↓↓↓
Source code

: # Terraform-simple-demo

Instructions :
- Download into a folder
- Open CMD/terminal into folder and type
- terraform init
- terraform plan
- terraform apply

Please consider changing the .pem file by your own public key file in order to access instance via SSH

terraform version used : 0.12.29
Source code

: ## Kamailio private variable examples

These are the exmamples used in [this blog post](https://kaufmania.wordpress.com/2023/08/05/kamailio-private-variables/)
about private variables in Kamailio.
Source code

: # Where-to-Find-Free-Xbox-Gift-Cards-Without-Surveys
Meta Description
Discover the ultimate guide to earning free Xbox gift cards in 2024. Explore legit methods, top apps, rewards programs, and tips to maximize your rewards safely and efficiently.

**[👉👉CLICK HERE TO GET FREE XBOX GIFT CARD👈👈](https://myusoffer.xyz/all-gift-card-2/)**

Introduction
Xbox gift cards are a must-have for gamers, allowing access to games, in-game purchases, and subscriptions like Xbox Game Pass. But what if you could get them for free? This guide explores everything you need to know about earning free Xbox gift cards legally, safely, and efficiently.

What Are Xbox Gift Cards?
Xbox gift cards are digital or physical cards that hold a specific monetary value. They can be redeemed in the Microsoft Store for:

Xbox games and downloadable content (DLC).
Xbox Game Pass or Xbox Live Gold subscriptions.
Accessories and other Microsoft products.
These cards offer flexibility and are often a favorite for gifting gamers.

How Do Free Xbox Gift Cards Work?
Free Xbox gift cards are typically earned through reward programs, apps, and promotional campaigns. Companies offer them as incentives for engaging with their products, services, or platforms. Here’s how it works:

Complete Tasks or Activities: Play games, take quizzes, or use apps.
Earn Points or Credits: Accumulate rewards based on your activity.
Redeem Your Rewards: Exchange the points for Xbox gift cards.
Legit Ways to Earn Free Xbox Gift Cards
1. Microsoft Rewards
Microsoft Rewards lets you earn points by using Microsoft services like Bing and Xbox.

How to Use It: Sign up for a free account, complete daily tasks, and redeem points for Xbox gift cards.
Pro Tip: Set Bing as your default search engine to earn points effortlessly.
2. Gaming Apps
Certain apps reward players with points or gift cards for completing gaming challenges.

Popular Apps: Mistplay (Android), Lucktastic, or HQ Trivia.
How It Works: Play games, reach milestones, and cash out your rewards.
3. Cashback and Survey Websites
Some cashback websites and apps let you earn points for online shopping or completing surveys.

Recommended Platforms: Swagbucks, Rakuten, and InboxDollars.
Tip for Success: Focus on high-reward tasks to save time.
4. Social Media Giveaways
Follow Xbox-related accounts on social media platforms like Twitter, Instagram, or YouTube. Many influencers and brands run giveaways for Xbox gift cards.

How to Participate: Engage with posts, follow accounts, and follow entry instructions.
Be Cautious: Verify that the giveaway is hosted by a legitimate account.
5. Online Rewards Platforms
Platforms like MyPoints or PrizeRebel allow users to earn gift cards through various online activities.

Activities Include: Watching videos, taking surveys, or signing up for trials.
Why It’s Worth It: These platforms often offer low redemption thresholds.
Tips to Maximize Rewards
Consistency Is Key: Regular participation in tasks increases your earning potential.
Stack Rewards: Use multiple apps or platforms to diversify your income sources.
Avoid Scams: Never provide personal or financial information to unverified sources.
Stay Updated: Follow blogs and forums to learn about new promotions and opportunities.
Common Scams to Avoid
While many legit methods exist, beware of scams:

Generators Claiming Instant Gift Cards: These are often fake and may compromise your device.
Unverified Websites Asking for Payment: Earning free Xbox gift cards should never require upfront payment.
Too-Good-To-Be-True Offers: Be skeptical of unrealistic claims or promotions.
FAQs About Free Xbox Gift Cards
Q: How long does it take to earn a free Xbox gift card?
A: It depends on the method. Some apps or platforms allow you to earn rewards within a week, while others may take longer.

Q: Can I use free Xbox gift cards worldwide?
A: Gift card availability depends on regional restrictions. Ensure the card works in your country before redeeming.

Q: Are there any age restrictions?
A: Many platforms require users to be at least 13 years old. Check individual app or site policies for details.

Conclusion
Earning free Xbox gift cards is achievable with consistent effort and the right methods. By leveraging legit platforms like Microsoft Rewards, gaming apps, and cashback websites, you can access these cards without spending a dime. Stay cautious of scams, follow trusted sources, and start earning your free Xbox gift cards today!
↑↑↑
> WORK ORDER
Reproduce the listing above verbatim.

> SOLUTION FOR THIS TASK
Source code

: # Terraform-simple-demo

Instructions :
- Download into a folder
- Open CMD/terminal into folder and type
- terraform init
- terraform plan
- terraform apply

Please consider changing the .pem file by your own public key file in order to access instance via SSH

terraform version used : 0.12.29
Source code

: ## Kamailio private variable examples

These are the exmamples used in [this blog post](https://kaufmania.wordpress.com/2023/08/05/kamailio-private-variables/)
about private variables in Kamailio.
Source code

: # Where-to-Find-Free-Xbox-Gift-Cards-Without-Surveys
Meta Description
Discover the ultimate guide to earning free Xbox gift cards in 2024. Explore legit methods, top apps, rewards programs, and tips to maximize your rewards safely and efficiently.

**[👉👉CLICK HERE TO GET FREE XBOX GIFT CARD👈👈](https://myusoffer.xyz/all-gift-card-2/)**

Introduction
Xbox gift cards are a must-have for gamers, allowing access to games, in-game purchases, and subscriptions like Xbox Game Pass. But what if you could get them for free? This guide explores everything you need to know about earning free Xbox gift cards legally, safely, and efficiently.

What Are Xbox Gift Cards?
Xbox gift cards are digital or physical cards that hold a specific monetary value. They can be redeemed in the Microsoft Store for:

Xbox games and downloadable content (DLC).
Xbox Game Pass or Xbox Live Gold subscriptions.
Accessories and other Microsoft products.
These cards offer flexibility and are often a favorite for gifting gamers.

How Do Free Xbox Gift Cards Work?
Free Xbox gift cards are typically earned through reward programs, apps, and promotional campaigns. Companies offer them as incentives for engaging with their products, services, or platforms. Here’s how it works:

Complete Tasks or Activities: Play games, take quizzes, or use apps.
Earn Points or Credits: Accumulate rewards based on your activity.
Redeem Your Rewards: Exchange the points for Xbox gift cards.
Legit Ways to Earn Free Xbox Gift Cards
1. Microsoft Rewards
Microsoft Rewards lets you earn points by using Microsoft services like Bing and Xbox.

How to Use It: Sign up for a free account, complete daily tasks, and redeem points for Xbox gift cards.
Pro Tip: Set Bing as your default search engine to earn points effortlessly.
2. Gaming Apps
Certain apps reward players with points or gift cards for completing gaming challenges.

Popular Apps: Mistplay (Android), Lucktastic, or HQ Trivia.
How It Works: Play games, reach milestones, and cash out your rewards.
3. Cashback and Survey Websites
Some cashback websites and apps let you earn points for online shopping or completing surveys.

Recommended Platforms: Swagbucks, Rakuten, and InboxDollars.
Tip for Success: Focus on high-reward tasks to save time.
4. Social Media Giveaways
Follow Xbox-related accounts on social media platforms like Twitter, Instagram, or YouTube. Many influencers and brands run giveaways for Xbox gift cards.

How to Participate: Engage with posts, follow accounts, and follow entry instructions.
Be Cautious: Verify that the giveaway is hosted by a legitimate account.
5. Online Rewards Platforms
Platforms like MyPoints or PrizeRebel allow users to earn gift cards through various online activities.

Activities Include: Watching videos, taking surveys, or signing up for trials.
Why It’s Worth It: These platforms often offer low redemption thresholds.
Tips to Maximize Rewards
Consistency Is Key: Regular participation in tasks increases your earning potential.
Stack Rewards: Use multiple apps or platforms to diversify your income sources.
Avoid Scams: Never provide personal or financial information to unverified sources.
Stay Updated: Follow blogs and forums to learn about new promotions and opportunities.
Common Scams to Avoid
While many legit methods exist, beware of scams:

Generators Claiming Instant Gift Cards: These are often fake and may compromise your device.
Unverified Websites Asking for Payment: Earning free Xbox gift cards should never require upfront payment.
Too-Good-To-Be-True Offers: Be skeptical of unrealistic claims or promotions.
FAQs About Free Xbox Gift Cards
Q: How long does it take to earn a free Xbox gift card?
A: It depends on the method. Some apps or platforms allow you to earn rewards within a week, while others may take longer.

Q: Can I use free Xbox gift cards worldwide?
A: Gift card availability depends on regional restrictions. Ensure the card works in your country before redeeming.

Q: Are there any age restrictions?
A: Many platforms require users to be at least 13 years old. Check individual app or site policies for details.

Conclusion
Earning free Xbox gift cards is achievable with consistent effort and the right methods. By leveraging legit platforms like Microsoft Rewards, gaming apps, and cashback websites, you can access these cards without spending a dime. Stay cautious of scams, follow trusted sources, and start earning your free Xbox gift cards today!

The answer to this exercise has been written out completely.